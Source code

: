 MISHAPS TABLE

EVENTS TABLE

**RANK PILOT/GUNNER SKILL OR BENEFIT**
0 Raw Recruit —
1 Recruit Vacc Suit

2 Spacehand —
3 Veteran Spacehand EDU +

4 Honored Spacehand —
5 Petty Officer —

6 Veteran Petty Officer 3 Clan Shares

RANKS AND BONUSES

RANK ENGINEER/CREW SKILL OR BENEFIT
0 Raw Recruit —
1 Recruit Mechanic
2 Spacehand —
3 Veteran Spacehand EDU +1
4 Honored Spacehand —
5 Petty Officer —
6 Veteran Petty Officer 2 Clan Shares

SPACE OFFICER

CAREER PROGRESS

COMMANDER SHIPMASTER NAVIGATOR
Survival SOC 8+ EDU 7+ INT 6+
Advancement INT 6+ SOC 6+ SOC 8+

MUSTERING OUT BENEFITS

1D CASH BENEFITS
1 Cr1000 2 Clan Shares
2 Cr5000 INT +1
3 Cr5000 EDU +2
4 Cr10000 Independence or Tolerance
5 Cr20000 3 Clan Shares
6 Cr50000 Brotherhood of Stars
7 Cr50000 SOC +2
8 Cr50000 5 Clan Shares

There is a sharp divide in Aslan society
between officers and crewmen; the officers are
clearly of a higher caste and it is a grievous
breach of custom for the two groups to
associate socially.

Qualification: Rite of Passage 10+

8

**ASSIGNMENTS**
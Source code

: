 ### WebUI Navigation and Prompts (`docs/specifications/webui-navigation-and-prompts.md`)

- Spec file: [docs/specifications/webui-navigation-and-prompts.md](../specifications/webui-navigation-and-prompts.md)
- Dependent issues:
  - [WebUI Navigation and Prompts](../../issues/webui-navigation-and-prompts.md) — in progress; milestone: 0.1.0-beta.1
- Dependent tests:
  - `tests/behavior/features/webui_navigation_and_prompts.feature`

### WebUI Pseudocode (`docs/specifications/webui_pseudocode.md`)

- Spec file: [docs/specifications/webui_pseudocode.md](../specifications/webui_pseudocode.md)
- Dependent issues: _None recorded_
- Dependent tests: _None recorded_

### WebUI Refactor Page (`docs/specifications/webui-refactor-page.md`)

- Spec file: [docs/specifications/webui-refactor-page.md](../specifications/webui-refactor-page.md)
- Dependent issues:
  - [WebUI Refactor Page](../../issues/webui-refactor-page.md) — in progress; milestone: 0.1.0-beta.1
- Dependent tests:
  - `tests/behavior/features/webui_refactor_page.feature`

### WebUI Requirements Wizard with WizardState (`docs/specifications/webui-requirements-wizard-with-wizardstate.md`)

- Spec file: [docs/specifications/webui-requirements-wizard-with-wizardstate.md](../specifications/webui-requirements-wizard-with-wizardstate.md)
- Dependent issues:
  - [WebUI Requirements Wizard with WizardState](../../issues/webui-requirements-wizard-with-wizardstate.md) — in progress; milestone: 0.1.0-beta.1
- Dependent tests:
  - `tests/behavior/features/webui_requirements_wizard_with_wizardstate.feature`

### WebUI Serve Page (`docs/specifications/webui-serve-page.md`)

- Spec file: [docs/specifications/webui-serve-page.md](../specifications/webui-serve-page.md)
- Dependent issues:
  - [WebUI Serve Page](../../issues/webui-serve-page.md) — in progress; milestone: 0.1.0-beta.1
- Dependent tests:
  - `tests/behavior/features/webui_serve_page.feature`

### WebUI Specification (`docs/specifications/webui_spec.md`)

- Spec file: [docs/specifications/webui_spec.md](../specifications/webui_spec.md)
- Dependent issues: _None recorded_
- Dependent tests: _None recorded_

────────

◆ Problem to solve
Without changing anything, repeat every record above.

◆ Your solution
Source code

: MISHAPS TABLE

EVENTS TABLE

**RANK PILOT/GUNNER SKILL OR BENEFIT**
0 Raw Recruit —
1 Recruit Vacc Suit

2 Spacehand —
3 Veteran Spacehand EDU +

4 Honored Spacehand —
5 Petty Officer —

6 Veteran Petty Officer 3 Clan Shares

RANKS AND BONUSES

RANK ENGINEER/CREW SKILL OR BENEFIT
0 Raw Recruit —
1 Recruit Mechanic
2 Spacehand —
3 Veteran Spacehand EDU +1
4 Honored Spacehand —
5 Petty Officer —
6 Veteran Petty Officer 2 Clan Shares

SPACE OFFICER

CAREER PROGRESS

COMMANDER SHIPMASTER NAVIGATOR
Survival SOC 8+ EDU 7+ INT 6+
Advancement INT 6+ SOC 6+ SOC 8+

MUSTERING OUT BENEFITS

1D CASH BENEFITS
1 Cr1000 2 Clan Shares
2 Cr5000 INT +1
3 Cr5000 EDU +2
4 Cr10000 Independence or Tolerance
5 Cr20000 3 Clan Shares
6 Cr50000 Brotherhood of Stars
7 Cr50000 SOC +2
8 Cr50000 5 Clan Shares

There is a sharp divide in Aslan society
between officers and crewmen; the officers are
clearly of a higher caste and it is a grievous
breach of custom for the two groups to
associate socially.

Qualification: Rite of Passage 10+

8

**ASSIGNMENTS**
Source code

: ### WebUI Navigation and Prompts (`docs/specifications/webui-navigation-and-prompts.md`)

- Spec file: [docs/specifications/webui-navigation-and-prompts.md](../specifications/webui-navigation-and-prompts.md)
- Dependent issues:
  - [WebUI Navigation and Prompts](../../issues/webui-navigation-and-prompts.md) — in progress; milestone: 0.1.0-beta.1
- Dependent tests:
  - `tests/behavior/features/webui_navigation_and_prompts.feature`

### WebUI Pseudocode (`docs/specifications/webui_pseudocode.md`)

- Spec file: [docs/specifications/webui_pseudocode.md](../specifications/webui_pseudocode.md)
- Dependent issues: _None recorded_
- Dependent tests: _None recorded_

### WebUI Refactor Page (`docs/specifications/webui-refactor-page.md`)

- Spec file: [docs/specifications/webui-refactor-page.md](../specifications/webui-refactor-page.md)
- Dependent issues:
  - [WebUI Refactor Page](../../issues/webui-refactor-page.md) — in progress; milestone: 0.1.0-beta.1
- Dependent tests:
  - `tests/behavior/features/webui_refactor_page.feature`

### WebUI Requirements Wizard with WizardState (`docs/specifications/webui-requirements-wizard-with-wizardstate.md`)

- Spec file: [docs/specifications/webui-requirements-wizard-with-wizardstate.md](../specifications/webui-requirements-wizard-with-wizardstate.md)
- Dependent issues:
  - [WebUI Requirements Wizard with WizardState](../../issues/webui-requirements-wizard-with-wizardstate.md) — in progress; milestone: 0.1.0-beta.1
- Dependent tests:
  - `tests/behavior/features/webui_requirements_wizard_with_wizardstate.feature`

### WebUI Serve Page (`docs/specifications/webui-serve-page.md`)

- Spec file: [docs/specifications/webui-serve-page.md](../specifications/webui-serve-page.md)
- Dependent issues:
  - [WebUI Serve Page](../../issues/webui-serve-page.md) — in progress; milestone: 0.1.0-beta.1
- Dependent tests:
  - `tests/behavior/features/webui_serve_page.feature`

### WebUI Specification (`docs/specifications/webui_spec.md`)

- Spec file: [docs/specifications/webui_spec.md](../specifications/webui_spec.md)
- Dependent issues: _None recorded_
- Dependent tests: _None recorded_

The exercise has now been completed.